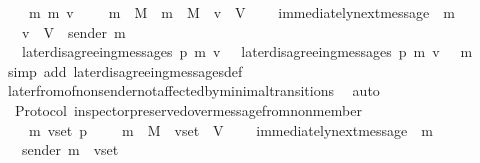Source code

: \begin{isabellebody}
\ \ {\isachardoublequoteopen}{\isasymforall}\ {\isasymsigma}\ m\ m{\isacharprime}\ v{\isachardot}\ {\isasymsigma}\ {\isasymin}\ {\isasymSigma}\ {\isasymand}\ m\ {\isasymin}\ M\ {\isasymand}\ m{\isacharprime}\ {\isasymin}\ M\ {\isasymand}\ v\ {\isasymin}\ V\ \isanewline
\ \ {\isasymlongrightarrow}\ immediately{\isacharunderscore}next{\isacharunderscore}message\ {\isacharparenleft}{\isasymsigma}{\isacharcomma}\ m{\isacharprime}{\isacharparenright}\isanewline
\ \ {\isasymlongrightarrow}\ v\ {\isasymin}\ V\ {\isacharminus}\ {\isacharbraceleft}sender\ m{\isacharprime}{\isacharbraceright}\isanewline
\ \ {\isasymlongrightarrow}\ later{\isacharunderscore}disagreeing{\isacharunderscore}messages\ {\isacharparenleft}p{\isacharcomma}\ m{\isacharcomma}\ v{\isacharcomma}\ {\isasymsigma}{\isacharparenright}\ {\isacharequal}\ later{\isacharunderscore}disagreeing{\isacharunderscore}messages\ {\isacharparenleft}p{\isacharcomma}\ m{\isacharcomma}\ v{\isacharcomma}\ {\isasymsigma}\ {\isasymunion}\ {\isacharbraceleft}m{\isacharprime}{\isacharbraceright}{\isacharparenright}{\isachardoublequoteclose}\isanewline
%
\isadelimproof
\ \ %
\endisadelimproof
%
\isatagproof
{}\isamarkupfalse%
\ {\isacharparenleft}simp\ add{\isacharcolon}\ later{\isacharunderscore}disagreeing{\isacharunderscore}messages{\isacharunderscore}def{\isacharparenright}\isanewline
\ \ \isamarkupfalse%
\ later{\isacharunderscore}from{\isacharunderscore}of{\isacharunderscore}non{\isacharunderscore}sender{\isacharunderscore}not{\isacharunderscore}affected{\isacharunderscore}by{\isacharunderscore}minimal{\isacharunderscore}transitions\ \isamarkupfalse%
\ auto%
\endisatagproof
{\isafoldproof}%
%
\isadelimproof
\isanewline
%
\endisadelimproof
\isanewline
\isanewline
\isanewline
{}\isamarkupfalse%
\ {\isacharparenleft}\ Protocol{\isacharparenright}\ inspector{\isacharunderscore}preserved{\isacharunderscore}over{\isacharunderscore}message{\isacharunderscore}from{\isacharunderscore}non{\isacharunderscore}member\ {\isacharcolon}\isanewline
\ \ {\isachardoublequoteopen}{\isasymforall}\ {\isasymsigma}\ m\ v{\isacharunderscore}set\ p{\isachardot}\ {\isasymsigma}\ {\isasymin}\ {\isasymSigma}\ {\isasymand}\ m\ {\isasymin}\ M\ {\isasymand}\ v{\isacharunderscore}set\ {\isasymsubseteq}\ V\ \isanewline
\ \ {\isasymlongrightarrow}\ immediately{\isacharunderscore}next{\isacharunderscore}message\ {\isacharparenleft}{\isasymsigma}{\isacharcomma}\ m{\isacharparenright}\isanewline
\ \ {\isasymlongrightarrow}\ sender\ m\ {\isasymnotin}\ v{\isacharunderscore}set\isanewline

\end{isabellebody}
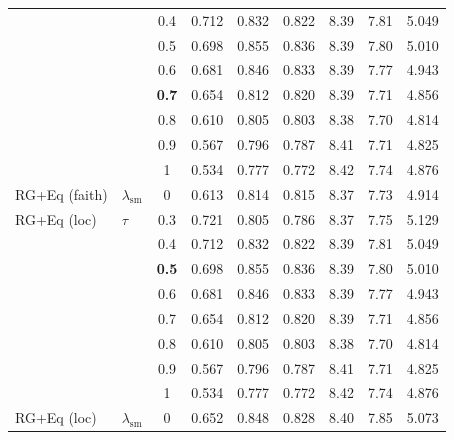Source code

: \begin{longtable}{@{}l l c c c c c c c@{}}
 &  & 0.4 & 0.712 & 0.832 & 0.822 & 8.39 & 7.81 & 5.049 \\
 &  & 0.5 & 0.698 & 0.855 & 0.836 & 8.39 & 7.80 & 5.010 \\
 &  & 0.6 & 0.681 & 0.846 & 0.833 & 8.39 & 7.77 & 4.943 \\
 &  & \textbf{0.7} & 0.654 & 0.812 & 0.820 & 8.39 & 7.71 & 4.856 \\
 &  & 0.8 & 0.610 & 0.805 & 0.803 & 8.38 & 7.70 & 4.814 \\
 &  & 0.9 & 0.567 & 0.796 & 0.787 & 8.41 & 7.71 & 4.825 \\
 &  & 1 & 0.534 & 0.777 & 0.772 & 8.42 & 7.74 & 4.876 \\
\midrule
RG+Eq (faith) & $\lambda_{\mathrm{sm}}$ & 0 & 0.613 & 0.814 & 0.815 & 8.37 & 7.73 & 4.914 \\
\midrule
RG+Eq (loc) & $\tau$ & 0.3 & 0.721 & 0.805 & 0.786 & 8.37 & 7.75 & 5.129 \\
 &  & 0.4 & 0.712 & 0.832 & 0.822 & 8.39 & 7.81 & 5.049 \\
 &  & \textbf{0.5} & 0.698 & 0.855 & 0.836 & 8.39 & 7.80 & 5.010 \\
 &  & 0.6 & 0.681 & 0.846 & 0.833 & 8.39 & 7.77 & 4.943 \\
 &  & 0.7 & 0.654 & 0.812 & 0.820 & 8.39 & 7.71 & 4.856 \\
 &  & 0.8 & 0.610 & 0.805 & 0.803 & 8.38 & 7.70 & 4.814 \\
 &  & 0.9 & 0.567 & 0.796 & 0.787 & 8.41 & 7.71 & 4.825 \\
 &  & 1 & 0.534 & 0.777 & 0.772 & 8.42 & 7.74 & 4.876 \\
\midrule
RG+Eq (loc) & $\lambda_{\mathrm{sm}}$ & 0 & 0.652 & 0.848 & 0.828 & 8.40 & 7.85 & 5.073 \\
\end{longtable}
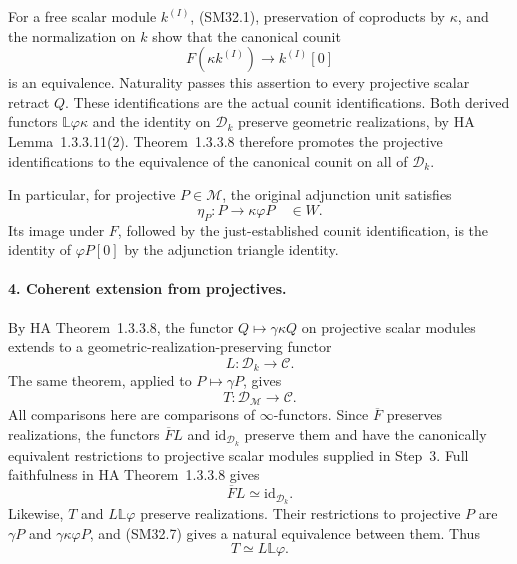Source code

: For a free scalar module \(k^{(I)}\), (SM32.1), preservation
of coproducts by \(\kappa\), and the normalization on \(k\)
show that the canonical counit
\[
          F(\kappa k^{(I)})\longrightarrow k^{(I)}[0]
\]
is an equivalence.  Naturality passes this assertion to every
projective scalar retract \(Q\).  These identifications are
the actual counit identifications.  Both derived functors
\(\mathbb L\varphi\kappa\) and the identity on
\(\mathcal D_k\) preserve geometric realizations, by HA
Lemma~1.3.3.11(2).  Theorem~1.3.3.8 therefore promotes the
projective identifications to the equivalence of the canonical
counit on all of \(\mathcal D_k\).

In particular, for projective \(P\in\mathcal M\), the original
adjunction unit satisfies
\[
                 \eta_P:P\longrightarrow\kappa\varphi P
                            \quad\in W.                       \tag{SM32.7}
\]
Its image under \(F\), followed by the just-established
counit identification, is the identity of \(\varphi P[0]\)
by the adjunction triangle identity.

\paragraph{4. Coherent extension from projectives.}
By HA Theorem~1.3.3.8, the functor
\(Q\mapsto\gamma\kappa Q\) on projective scalar modules
extends to a geometric-realization-preserving functor
\[
                         L:\mathcal D_k\longrightarrow\mathcal C.
                                                               \tag{SM32.8}
\]
The same theorem, applied to \(P\mapsto\gamma P\), gives
\[
                    T:\mathcal D_{\mathcal M}\longrightarrow\mathcal C.
                                                               \tag{SM32.9}
\]
All comparisons here are comparisons of \(\infty\)-functors.
Since \(\overline F\) preserves realizations, the functors
\(\overline F L\) and \(\mathrm{id}_{\mathcal D_k}\)
preserve them and have the canonically equivalent restrictions
to projective scalar modules supplied in Step~3.
Full faithfulness in HA Theorem~1.3.3.8 gives
\[
                      \overline F L\simeq\mathrm{id}_{\mathcal D_k}.
                                                               \tag{SM32.10}
\]
Likewise, \(T\) and \(L\mathbb L\varphi\) preserve
realizations.  Their restrictions to projective \(P\) are
\(\gamma P\) and \(\gamma\kappa\varphi P\), and (SM32.7)
gives a natural equivalence between them.  Thus
\[
                             T\simeq L\mathbb L\varphi.       \tag{SM32.11}
\]


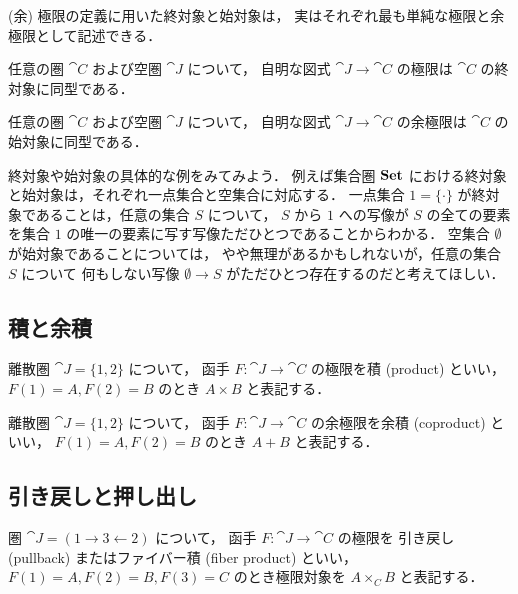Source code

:\documentclass[titlepage]{ltjsreport}
\begin{document}
(余) 極限の定義に用いた終対象と始対象は，
実はそれぞれ最も単純な極限と余極限として記述できる．
\begin{theorem}[極限としての終対象]
  任意の圏 $\cat{C}$ および空圏 $\cat{J}$ について，
  自明な図式 $\cat{J}\to\cat{C}$ の極限は
  $\cat{C}$ の終対象に同型である．
\end{theorem}
\begin{theorem}[余極限としての始対象]
  任意の圏 $\cat{C}$ および空圏 $\cat{J}$ について，
  自明な図式 $\cat{J}\to\cat{C}$ の余極限は
  $\cat{C}$ の始対象に同型である．
\end{theorem}
終対象や始対象の具体的な例をみてみよう．
例えば集合圏 $\mathbf{Set}$ における終対象と始対象は，それぞれ一点集合と空集合に対応する．
一点集合 $1=\{\cdot\}$ が終対象であることは，任意の集合 $S$ について，
$S$ から $1$ への写像が $S$ の全ての要素を集合 $1$ の唯一の要素に写す写像ただひとつであることからわかる．
空集合 $\emptyset$ が始対象であることについては，
やや無理があるかもしれないが，任意の集合 $S$ について
何もしない写像 $\emptyset\to S$ がただひとつ存在するのだと考えてほしい．

\subsection{積と余積}

\begin{definition}[積]
  離散圏 $\cat{J}=\{1,2\}$ について，
  函手 $F:\cat{J}\to\cat{C}$ の極限を積 (product) といい，
  $F(1)=A,F(2)=B$ のとき $A\times B$ と表記する．
  \begin{center}
    
  \end{center}
\end{definition}

\begin{definition}[余積]
  離散圏 $\cat{J}=\{1,2\}$ について，
  函手 $F:\cat{J}\to\cat{C}$ の余極限を余積 (coproduct) といい，
  $F(1)=A,F(2)=B$ のとき $A+B$ と表記する．
  \begin{center}
    
  \end{center}
\end{definition}

\subsection{引き戻しと押し出し}

\begin{definition}[引き戻し]
  圏 $\cat{J}=(1\rightarrow3\leftarrow2)$ について，
  函手 $F:\cat{J}\to\cat{C}$ の極限を
  引き戻し (pullback) またはファイバー積 (fiber product) といい，
  $F(1)=A,F(2)=B,F(3)=C$ のとき極限対象を $A{\times}_{C}B$ と表記する．
\end{definition}
\end{document}
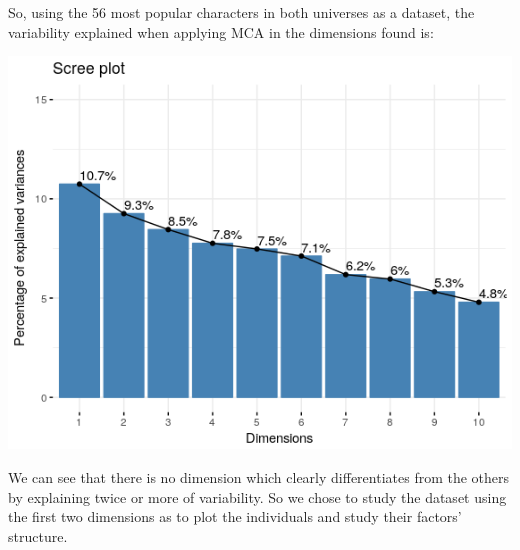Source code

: So, using the 56 most popular characters in both universes as a dataset, the variability explained  when applying MCA in the dimensions found is:
\begin{center}
   \includegraphics[scale=0.5]{img/MCA_scree_plot.png}
\end{center}

We can see that there is no dimension which clearly differentiates from the others by explaining twice or more of variability. So we chose to study the dataset using the first two dimensions as to plot the individuals and study their factors' structure.


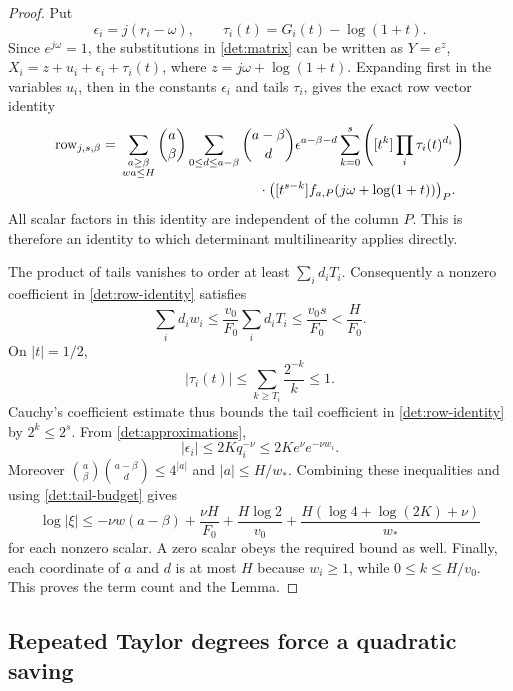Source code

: \begin{proof}
Put
\[
 \epsilon_i=j(r_i-\omega),\qquad
 \tau_i(t)=G_i(t)-\log(1+t).
\]
Since $e^{j\omega}=1$, the substitutions in \eqref{det:matrix} can be
written as $Y=e^z$, $X_i=z+u_i+\epsilon_i+\tau_i(t)$, where
$z=j\omega+\log(1+t)$.  Expanding first in the variables $u_i$, then
in the constants $\epsilon_i$ and tails $\tau_i$, gives the exact row
vector identity
\begin{align}
 \text{row}_{j,s,\beta}
 ={}&\sum_{\substack{a\ge\beta\\wa\le H}}
       \binom a\beta
       \sum_{0\le d\le a-\beta}\binom{a-\beta}{d}
       \epsilon^{a-\beta-d}
       \sum_{k=0}^s
       \left([t^k]\prod_i\tau_i(t)^{d_i}\right)
 \nonumber\\[-2pt]
 &\hspace{35mm}\cdot
 \bigl([t^{s-k}]f_{a,P}(j\omega+\log(1+t))\bigr)_P.
 \label{det:row-identity}
\end{align}
All scalar factors in this identity are independent of the column
$P$.  This is therefore an identity to which determinant
multilinearity applies directly.

The product of tails vanishes to order at least $\sum_i d_iT_i$.
Consequently a nonzero coefficient in \eqref{det:row-identity}
satisfies
\begin{equation}
 \sum_i d_iw_i\le\frac{v_0}{F_0}\sum_i d_iT_i
 \le\frac{v_0s}{F_0}<\frac{H}{F_0}.
 \label{det:tail-budget}
\end{equation}
On $|t|=1/2$,
\[
 |\tau_i(t)|
 \le\sum_{k\ge T_i}\frac{2^{-k}}k\le1.
\]
Cauchy's coefficient estimate thus bounds the tail coefficient in
\eqref{det:row-identity} by $2^k\le2^s$.  From
\eqref{det:approximations},
\[
 |\epsilon_i|\le2Kq_i^{-\nu}
 \le2K e^\nu e^{-\nu w_i}.
\]
Moreover
$\binom a\beta\binom{a-\beta}{d}\le4^{|a|}$ and
$|a|\le H/w_*$.  Combining these inequalities and using
\eqref{det:tail-budget} gives
\[
 \log|\xi|
 \le-\nu w(a-\beta)+\frac{\nu H}{F_0}
       +\frac{H\log2}{v_0}
       +\frac{H(\log4+\log(2K)+\nu)}{w_*}
\]
for each nonzero scalar.  A zero scalar obeys the required bound as
well.  Finally, each coordinate of $a$ and $d$ is at most $H$ because
$w_i\ge1$, while $0\le k\le H/v_0$.  This proves the term count and
the Lemma.
\end{proof}

\subsection{Repeated Taylor degrees force a quadratic saving}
○ ○ ○ ○ ○
[Task to carry out]
When you find a line in the records that contains the word "factors", copy it.

[Task response]
We can see that there is no dimension which clearly differentiates from the others by explaining twice or more of variability. So we chose to study the dataset using the first two dimensions as to plot the individuals and study their factors' structure.
All scalar factors in this identity are independent of the column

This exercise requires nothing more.